(YOUR TASK) Reproduce the data exactly.

(Source texts of formatted documents)
——————————

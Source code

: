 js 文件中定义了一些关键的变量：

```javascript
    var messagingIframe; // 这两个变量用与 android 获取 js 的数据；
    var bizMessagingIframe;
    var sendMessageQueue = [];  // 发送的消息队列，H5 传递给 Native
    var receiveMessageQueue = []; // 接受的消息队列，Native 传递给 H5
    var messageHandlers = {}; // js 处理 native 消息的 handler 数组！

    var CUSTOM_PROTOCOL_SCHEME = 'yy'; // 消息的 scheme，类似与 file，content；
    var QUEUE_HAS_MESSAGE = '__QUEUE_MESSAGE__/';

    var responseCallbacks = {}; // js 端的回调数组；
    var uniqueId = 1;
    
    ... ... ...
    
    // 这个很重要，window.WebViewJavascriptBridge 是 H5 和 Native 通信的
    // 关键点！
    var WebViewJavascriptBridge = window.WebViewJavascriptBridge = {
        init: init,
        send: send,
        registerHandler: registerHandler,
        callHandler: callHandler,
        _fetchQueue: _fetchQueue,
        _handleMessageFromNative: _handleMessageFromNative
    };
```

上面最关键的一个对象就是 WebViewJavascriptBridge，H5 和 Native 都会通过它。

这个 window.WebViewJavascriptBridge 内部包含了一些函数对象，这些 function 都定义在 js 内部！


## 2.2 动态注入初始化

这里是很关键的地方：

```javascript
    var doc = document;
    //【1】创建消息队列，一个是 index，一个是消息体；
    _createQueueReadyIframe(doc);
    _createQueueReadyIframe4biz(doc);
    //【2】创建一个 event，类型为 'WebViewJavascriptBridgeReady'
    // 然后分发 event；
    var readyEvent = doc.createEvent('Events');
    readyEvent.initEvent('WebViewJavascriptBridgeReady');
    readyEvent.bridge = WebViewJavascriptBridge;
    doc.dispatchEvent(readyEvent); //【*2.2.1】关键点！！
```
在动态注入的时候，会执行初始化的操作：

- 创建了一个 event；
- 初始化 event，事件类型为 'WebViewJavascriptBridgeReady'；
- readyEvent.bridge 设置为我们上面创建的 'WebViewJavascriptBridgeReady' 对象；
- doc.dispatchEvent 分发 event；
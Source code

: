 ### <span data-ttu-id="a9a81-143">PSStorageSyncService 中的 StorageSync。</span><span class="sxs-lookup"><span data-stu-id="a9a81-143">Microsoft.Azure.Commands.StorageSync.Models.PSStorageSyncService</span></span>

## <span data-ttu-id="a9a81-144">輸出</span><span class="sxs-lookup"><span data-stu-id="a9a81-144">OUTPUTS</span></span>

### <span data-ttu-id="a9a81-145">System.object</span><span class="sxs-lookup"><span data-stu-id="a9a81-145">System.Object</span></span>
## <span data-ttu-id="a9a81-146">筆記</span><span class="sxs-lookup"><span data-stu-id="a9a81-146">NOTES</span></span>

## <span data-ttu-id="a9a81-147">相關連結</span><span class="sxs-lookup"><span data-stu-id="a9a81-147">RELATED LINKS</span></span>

——————————

(RESPONSE)
Source code

: js 文件中定义了一些关键的变量：

```javascript
    var messagingIframe; // 这两个变量用与 android 获取 js 的数据；
    var bizMessagingIframe;
    var sendMessageQueue = [];  // 发送的消息队列，H5 传递给 Native
    var receiveMessageQueue = []; // 接受的消息队列，Native 传递给 H5
    var messageHandlers = {}; // js 处理 native 消息的 handler 数组！

    var CUSTOM_PROTOCOL_SCHEME = 'yy'; // 消息的 scheme，类似与 file，content；
    var QUEUE_HAS_MESSAGE = '__QUEUE_MESSAGE__/';

    var responseCallbacks = {}; // js 端的回调数组；
    var uniqueId = 1;
    
    ... ... ...
    
    // 这个很重要，window.WebViewJavascriptBridge 是 H5 和 Native 通信的
    // 关键点！
    var WebViewJavascriptBridge = window.WebViewJavascriptBridge = {
        init: init,
        send: send,
        registerHandler: registerHandler,
        callHandler: callHandler,
        _fetchQueue: _fetchQueue,
        _handleMessageFromNative: _handleMessageFromNative
    };
```

上面最关键的一个对象就是 WebViewJavascriptBridge，H5 和 Native 都会通过它。

这个 window.WebViewJavascriptBridge 内部包含了一些函数对象，这些 function 都定义在 js 内部！


## 2.2 动态注入初始化

这里是很关键的地方：

```javascript
    var doc = document;
    //【1】创建消息队列，一个是 index，一个是消息体；
    _createQueueReadyIframe(doc);
    _createQueueReadyIframe4biz(doc);
    //【2】创建一个 event，类型为 'WebViewJavascriptBridgeReady'
    // 然后分发 event；
    var readyEvent = doc.createEvent('Events');
    readyEvent.initEvent('WebViewJavascriptBridgeReady');
    readyEvent.bridge = WebViewJavascriptBridge;
    doc.dispatchEvent(readyEvent); //【*2.2.1】关键点！！
```
在动态注入的时候，会执行初始化的操作：

- 创建了一个 event；
- 初始化 event，事件类型为 'WebViewJavascriptBridgeReady'；
- readyEvent.bridge 设置为我们上面创建的 'WebViewJavascriptBridgeReady' 对象；
- doc.dispatchEvent 分发 event；
Source code

: ### <span data-ttu-id="a9a81-143">PSStorageSyncService 中的 StorageSync。</span><span class="sxs-lookup"><span data-stu-id="a9a81-143">Microsoft.Azure.Commands.StorageSync.Models.PSStorageSyncService</span></span>

## <span data-ttu-id="a9a81-144">輸出</span><span class="sxs-lookup"><span data-stu-id="a9a81-144">OUTPUTS</span></span>

### <span data-ttu-id="a9a81-145">System.object</span><span class="sxs-lookup"><span data-stu-id="a9a81-145">System.Object</span></span>
## <span data-ttu-id="a9a81-146">筆記</span><span class="sxs-lookup"><span data-stu-id="a9a81-146">NOTES</span></span>

## <span data-ttu-id="a9a81-147">相關連結</span><span class="sxs-lookup"><span data-stu-id="a9a81-147">RELATED LINKS</span></span>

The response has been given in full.